Figure 28 Principal components of a dataset

In this case, the first principal direction is the direction that maximizes the variance of the projected data while the second principal direction coincides with the smallest principal component, along which the variance is the smallest. There exist two main method that allows for the determination of the principal directions:

- Eigenvalue decomposition (EVD) of the covariance matrix;
- Singular value decomposition (SVD) of the (centered) data matrix.

Only the first one is investigated in this thesis work.

#### 3.2.1.2 Eigenvalue decomposition of the covariance matrix

First, it is necessary to introduce the eigenvalue decomposition and the Rayleigh variational representation theorem. The algebra theorem for eigenvalue decomposition for symmetric matrices states that every symmetric matrix  $S \in \mathbb{R}^{m,m}$  can be decomposed as:

$$S = U\Lambda U^T$$

In the equation above,  $\Lambda = \text{diag}(\lambda_1, ..., \lambda_m)$  is a diagonal matrix, whose entries are the eigenvalues of S,  $\lambda_1 \ge \cdots \ge \lambda_m$  while  $U = [u_1, ..., u_p]$  is a  $m \times m$  orthogonal matrix, containing the eigenvectors  $u_i$  of S.

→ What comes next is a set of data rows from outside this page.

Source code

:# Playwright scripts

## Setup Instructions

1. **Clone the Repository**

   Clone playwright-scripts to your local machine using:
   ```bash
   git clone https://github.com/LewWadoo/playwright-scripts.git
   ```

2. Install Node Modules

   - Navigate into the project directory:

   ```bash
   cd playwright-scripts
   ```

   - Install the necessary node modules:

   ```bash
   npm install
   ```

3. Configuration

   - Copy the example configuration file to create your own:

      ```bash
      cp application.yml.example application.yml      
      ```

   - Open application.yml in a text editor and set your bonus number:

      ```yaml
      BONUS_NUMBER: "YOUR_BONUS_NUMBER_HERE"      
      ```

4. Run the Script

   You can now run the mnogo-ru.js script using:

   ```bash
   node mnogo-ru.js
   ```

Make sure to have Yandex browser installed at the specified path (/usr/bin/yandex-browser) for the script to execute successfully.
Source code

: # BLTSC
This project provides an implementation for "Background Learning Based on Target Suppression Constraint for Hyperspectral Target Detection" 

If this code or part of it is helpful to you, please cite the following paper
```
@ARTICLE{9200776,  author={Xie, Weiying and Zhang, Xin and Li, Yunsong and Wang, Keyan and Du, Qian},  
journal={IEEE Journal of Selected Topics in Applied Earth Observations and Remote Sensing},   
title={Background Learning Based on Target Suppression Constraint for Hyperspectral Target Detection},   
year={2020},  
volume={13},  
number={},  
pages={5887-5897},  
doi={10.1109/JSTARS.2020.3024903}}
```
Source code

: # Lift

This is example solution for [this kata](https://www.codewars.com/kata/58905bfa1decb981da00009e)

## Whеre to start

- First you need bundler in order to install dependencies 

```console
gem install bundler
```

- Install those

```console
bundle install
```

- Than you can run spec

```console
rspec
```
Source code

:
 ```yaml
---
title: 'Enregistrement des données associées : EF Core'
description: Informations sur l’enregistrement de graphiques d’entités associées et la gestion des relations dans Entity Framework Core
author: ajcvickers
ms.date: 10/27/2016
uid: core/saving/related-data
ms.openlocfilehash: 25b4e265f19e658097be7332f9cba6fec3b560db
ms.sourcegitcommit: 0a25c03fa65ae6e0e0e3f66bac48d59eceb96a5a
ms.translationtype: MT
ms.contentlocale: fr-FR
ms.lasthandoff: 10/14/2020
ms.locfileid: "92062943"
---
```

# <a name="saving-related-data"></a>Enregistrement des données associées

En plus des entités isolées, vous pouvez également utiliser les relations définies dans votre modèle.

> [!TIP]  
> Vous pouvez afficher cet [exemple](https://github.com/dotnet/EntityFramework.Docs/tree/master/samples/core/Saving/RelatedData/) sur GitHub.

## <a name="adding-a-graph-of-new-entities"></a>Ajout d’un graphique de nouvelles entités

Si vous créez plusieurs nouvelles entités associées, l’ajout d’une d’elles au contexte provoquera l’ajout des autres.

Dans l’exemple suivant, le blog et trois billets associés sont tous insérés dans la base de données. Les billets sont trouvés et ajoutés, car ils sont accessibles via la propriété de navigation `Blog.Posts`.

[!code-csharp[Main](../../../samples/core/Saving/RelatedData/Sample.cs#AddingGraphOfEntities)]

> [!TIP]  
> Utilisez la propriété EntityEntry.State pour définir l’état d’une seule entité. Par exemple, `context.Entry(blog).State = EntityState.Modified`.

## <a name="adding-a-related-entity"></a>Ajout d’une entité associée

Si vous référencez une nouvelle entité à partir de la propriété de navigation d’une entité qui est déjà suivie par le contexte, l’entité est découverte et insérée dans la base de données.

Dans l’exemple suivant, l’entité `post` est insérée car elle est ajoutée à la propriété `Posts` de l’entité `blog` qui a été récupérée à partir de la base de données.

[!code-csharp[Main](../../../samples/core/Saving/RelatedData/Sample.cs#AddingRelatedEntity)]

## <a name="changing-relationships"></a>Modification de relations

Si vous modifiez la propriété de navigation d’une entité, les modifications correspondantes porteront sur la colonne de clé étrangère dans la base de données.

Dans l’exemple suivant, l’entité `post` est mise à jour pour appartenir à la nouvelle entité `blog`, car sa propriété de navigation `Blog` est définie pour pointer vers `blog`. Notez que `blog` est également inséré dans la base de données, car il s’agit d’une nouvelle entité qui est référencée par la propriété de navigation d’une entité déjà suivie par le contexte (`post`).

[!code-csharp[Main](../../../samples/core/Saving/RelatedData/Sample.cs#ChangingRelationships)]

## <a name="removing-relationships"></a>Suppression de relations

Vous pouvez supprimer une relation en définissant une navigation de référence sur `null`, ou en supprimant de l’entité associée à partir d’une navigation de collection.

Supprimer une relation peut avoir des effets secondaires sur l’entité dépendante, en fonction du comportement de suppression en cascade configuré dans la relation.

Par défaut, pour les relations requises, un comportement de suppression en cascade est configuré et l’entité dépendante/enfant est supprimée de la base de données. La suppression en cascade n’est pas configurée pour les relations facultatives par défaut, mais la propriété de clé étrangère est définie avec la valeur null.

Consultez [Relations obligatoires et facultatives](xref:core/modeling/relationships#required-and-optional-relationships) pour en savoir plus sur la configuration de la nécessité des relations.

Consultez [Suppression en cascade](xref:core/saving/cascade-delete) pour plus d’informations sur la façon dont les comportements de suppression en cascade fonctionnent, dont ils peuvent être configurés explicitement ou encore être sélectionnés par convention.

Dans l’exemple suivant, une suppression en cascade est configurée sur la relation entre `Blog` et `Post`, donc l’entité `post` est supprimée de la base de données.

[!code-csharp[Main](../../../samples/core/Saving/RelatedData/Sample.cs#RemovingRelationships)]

The Rayleigh variational theorem states that, given a symmetric matrix  $S \in \mathbb{R}^{m,m}$ , then its largest and smallest eigenvalue can be computed by solving the two optimization problems:

$$\lambda_{MAX} = \lambda_1(S) = \max_{\substack{w : ||w||_2 = 1}} w^T S w$$
$$\lambda_{MIN} = \lambda_m(S) = \min_{\substack{w : ||w||_2 = 1}} w^T S w$$

The two optima are attained, respectively, at  $w_{MAX} = u_1$  and  $w_{MIN} = u_m$ .

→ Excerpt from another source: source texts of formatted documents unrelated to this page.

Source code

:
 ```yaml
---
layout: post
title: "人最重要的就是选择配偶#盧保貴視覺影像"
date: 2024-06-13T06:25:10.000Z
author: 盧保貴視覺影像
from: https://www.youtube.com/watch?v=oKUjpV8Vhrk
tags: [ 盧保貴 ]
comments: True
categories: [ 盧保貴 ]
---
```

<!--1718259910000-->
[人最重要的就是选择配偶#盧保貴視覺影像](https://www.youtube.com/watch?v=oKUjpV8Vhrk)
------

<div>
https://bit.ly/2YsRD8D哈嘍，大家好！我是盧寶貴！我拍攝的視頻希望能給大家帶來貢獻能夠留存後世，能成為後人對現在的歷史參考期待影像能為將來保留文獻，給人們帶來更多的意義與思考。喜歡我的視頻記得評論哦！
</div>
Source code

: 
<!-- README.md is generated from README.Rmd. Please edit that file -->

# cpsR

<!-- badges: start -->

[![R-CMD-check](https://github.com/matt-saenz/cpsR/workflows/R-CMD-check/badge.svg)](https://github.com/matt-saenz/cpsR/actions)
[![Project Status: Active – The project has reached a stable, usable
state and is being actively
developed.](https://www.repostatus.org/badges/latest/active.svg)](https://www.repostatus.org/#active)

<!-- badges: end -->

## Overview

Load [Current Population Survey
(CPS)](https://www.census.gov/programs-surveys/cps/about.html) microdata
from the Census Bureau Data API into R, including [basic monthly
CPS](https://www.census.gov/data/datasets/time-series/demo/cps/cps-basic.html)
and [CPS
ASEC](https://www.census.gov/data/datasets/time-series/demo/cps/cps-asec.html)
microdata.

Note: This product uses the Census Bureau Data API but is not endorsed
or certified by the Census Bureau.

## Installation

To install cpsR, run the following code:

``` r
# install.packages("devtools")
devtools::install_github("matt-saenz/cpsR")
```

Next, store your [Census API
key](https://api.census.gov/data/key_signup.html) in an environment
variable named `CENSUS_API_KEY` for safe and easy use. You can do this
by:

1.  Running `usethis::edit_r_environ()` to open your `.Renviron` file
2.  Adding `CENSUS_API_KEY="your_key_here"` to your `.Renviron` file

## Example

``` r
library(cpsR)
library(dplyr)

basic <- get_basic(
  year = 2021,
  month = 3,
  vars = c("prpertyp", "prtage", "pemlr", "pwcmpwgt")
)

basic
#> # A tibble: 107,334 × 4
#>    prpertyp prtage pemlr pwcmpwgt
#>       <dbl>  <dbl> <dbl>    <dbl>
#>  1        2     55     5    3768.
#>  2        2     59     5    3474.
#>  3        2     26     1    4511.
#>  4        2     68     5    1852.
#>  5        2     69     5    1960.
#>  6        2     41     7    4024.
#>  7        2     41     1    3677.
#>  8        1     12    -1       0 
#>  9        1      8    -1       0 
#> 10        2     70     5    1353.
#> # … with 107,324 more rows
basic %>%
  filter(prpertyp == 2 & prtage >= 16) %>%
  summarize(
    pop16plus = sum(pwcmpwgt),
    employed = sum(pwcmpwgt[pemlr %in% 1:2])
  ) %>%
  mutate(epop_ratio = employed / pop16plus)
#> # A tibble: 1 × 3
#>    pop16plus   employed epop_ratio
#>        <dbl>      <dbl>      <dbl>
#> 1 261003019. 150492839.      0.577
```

Before, it has been asserted that the principal direction can be find by solving the following optimization problem involving the sample covariance matrix:

$$v_{max} = \max_{||v||_2=1} v^T S v$$

Since the covariance matrix is symmetric, its eigenvalue decomposition can be written as  $S = \sum_{i=1}^{d} \lambda_i u_i u_i^T$ , with  $\lambda_1 \ge \cdots \ge \lambda_d$  and  $U = [u_1, \dots, u_d]$  is orthogonal. According to the Rayleigh variational theorem, the above optimization problem is equal to:

$$\lambda_{MAX} = \max_{||v||_2 = 1} v^T S v$$

As a consequence, the solution for the optimization problem is  $u_1$ , which is the eigenvector of S corresponding to its largest eigenvalue. At the same way, the eigenvector  $u_2$ , which is the eigenvector of S associated to its second largest

eigenvalue, returns the second direction of maximal variance and so on. Finally, the k directions of largest variance can be obtained by performing the eigenvalue decomposition of the covariance matrix.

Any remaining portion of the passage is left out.